- [WORK TO COMPLETE]: In the data, find the word "OutofSyncHandedBackSuccess" and copy out every line that has it.

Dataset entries
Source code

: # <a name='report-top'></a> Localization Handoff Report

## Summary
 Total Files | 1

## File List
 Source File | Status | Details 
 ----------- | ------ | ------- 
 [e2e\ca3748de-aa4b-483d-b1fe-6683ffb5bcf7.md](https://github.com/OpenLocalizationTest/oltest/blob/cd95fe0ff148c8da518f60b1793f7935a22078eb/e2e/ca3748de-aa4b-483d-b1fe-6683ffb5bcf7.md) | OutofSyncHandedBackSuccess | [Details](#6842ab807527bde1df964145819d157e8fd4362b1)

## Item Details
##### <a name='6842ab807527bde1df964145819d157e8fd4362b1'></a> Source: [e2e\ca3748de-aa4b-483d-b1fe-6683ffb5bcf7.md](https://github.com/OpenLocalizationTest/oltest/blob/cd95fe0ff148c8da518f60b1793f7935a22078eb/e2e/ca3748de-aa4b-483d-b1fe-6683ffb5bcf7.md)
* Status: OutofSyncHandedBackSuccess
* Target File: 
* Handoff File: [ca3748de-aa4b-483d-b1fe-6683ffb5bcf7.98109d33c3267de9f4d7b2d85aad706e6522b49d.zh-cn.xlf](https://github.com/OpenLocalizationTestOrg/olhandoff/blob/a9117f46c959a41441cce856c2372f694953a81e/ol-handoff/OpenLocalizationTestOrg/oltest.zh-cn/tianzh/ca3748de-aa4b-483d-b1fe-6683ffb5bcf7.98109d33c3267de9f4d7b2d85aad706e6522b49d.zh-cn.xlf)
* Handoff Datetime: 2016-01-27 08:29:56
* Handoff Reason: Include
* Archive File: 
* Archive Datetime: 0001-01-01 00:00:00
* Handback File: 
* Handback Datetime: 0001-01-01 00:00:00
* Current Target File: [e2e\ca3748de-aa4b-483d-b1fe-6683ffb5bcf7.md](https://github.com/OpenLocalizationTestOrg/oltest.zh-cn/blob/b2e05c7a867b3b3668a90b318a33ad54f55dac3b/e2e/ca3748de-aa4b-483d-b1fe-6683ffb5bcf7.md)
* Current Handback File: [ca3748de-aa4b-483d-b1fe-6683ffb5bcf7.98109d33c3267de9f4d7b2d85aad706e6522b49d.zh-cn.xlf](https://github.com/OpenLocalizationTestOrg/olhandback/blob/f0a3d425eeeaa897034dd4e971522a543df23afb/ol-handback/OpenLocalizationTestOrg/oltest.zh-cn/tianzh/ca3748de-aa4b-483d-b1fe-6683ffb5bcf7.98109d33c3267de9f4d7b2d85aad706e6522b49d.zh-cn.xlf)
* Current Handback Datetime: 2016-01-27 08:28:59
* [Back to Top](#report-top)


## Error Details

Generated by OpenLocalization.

- [REPLY]:
 [e2e\ca3748de-aa4b-483d-b1fe-6683ffb5bcf7.md](https://github.com/OpenLocalizationTest/oltest/blob/cd95fe0ff148c8da518f60b1793f7935a22078eb/e2e/ca3748de-aa4b-483d-b1fe-6683ffb5bcf7.md) | OutofSyncHandedBackSuccess | [Details](#6842ab807527bde1df964145819d157e8fd4362b1)
* Status: OutofSyncHandedBackSuccess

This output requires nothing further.